*** MATERIAL FOR THE TASK ***
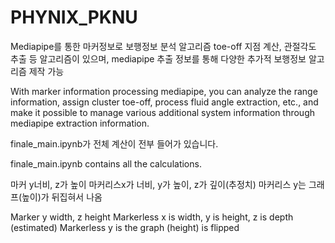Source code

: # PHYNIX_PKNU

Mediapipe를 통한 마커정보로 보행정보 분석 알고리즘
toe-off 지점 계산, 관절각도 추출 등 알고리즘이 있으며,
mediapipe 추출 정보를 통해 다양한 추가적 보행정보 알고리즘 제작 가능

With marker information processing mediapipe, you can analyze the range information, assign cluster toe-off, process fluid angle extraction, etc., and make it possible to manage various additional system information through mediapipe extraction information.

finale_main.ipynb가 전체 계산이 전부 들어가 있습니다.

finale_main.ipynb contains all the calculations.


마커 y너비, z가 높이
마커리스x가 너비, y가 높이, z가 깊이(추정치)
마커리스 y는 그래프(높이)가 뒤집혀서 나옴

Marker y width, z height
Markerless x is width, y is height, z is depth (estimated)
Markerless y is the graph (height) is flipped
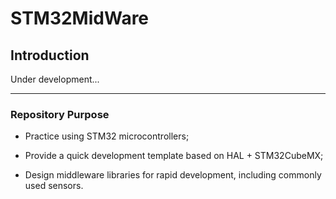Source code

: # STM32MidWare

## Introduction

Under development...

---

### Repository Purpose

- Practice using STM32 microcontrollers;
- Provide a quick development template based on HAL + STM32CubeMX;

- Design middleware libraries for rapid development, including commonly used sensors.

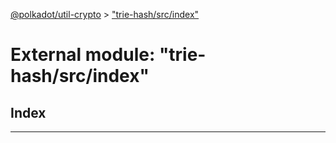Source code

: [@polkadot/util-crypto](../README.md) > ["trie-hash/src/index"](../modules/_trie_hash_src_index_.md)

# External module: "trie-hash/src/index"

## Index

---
*** End of MATERIAL FOR THE TASK ***
## WHAT THE TASK REQUIRES
Wherever a picture appears in the records, omit it, and transcribe everything else exactly.

## RESULT FOR THIS TASK
Source code

: # PHYNIX_PKNU

Mediapipe를 통한 마커정보로 보행정보 분석 알고리즘
toe-off 지점 계산, 관절각도 추출 등 알고리즘이 있으며,
mediapipe 추출 정보를 통해 다양한 추가적 보행정보 알고리즘 제작 가능

With marker information processing mediapipe, you can analyze the range information, assign cluster toe-off, process fluid angle extraction, etc., and make it possible to manage various additional system information through mediapipe extraction information.

finale_main.ipynb가 전체 계산이 전부 들어가 있습니다.

finale_main.ipynb contains all the calculations.


마커 y너비, z가 높이
마커리스x가 너비, y가 높이, z가 깊이(추정치)
마커리스 y는 그래프(높이)가 뒤집혀서 나옴

Marker y width, z height
Markerless x is width, y is height, z is depth (estimated)
Markerless y is the graph (height) is flipped
Source code

: # STM32MidWare

## Introduction

Under development...

---

### Repository Purpose

- Practice using STM32 microcontrollers;
- Provide a quick development template based on HAL + STM32CubeMX;

- Design middleware libraries for rapid development, including commonly used sensors.

Source code

: [@polkadot/util-crypto](../README.md) > ["trie-hash/src/index"](../modules/_trie_hash_src_index_.md)

# External module: "trie-hash/src/index"

## Index

---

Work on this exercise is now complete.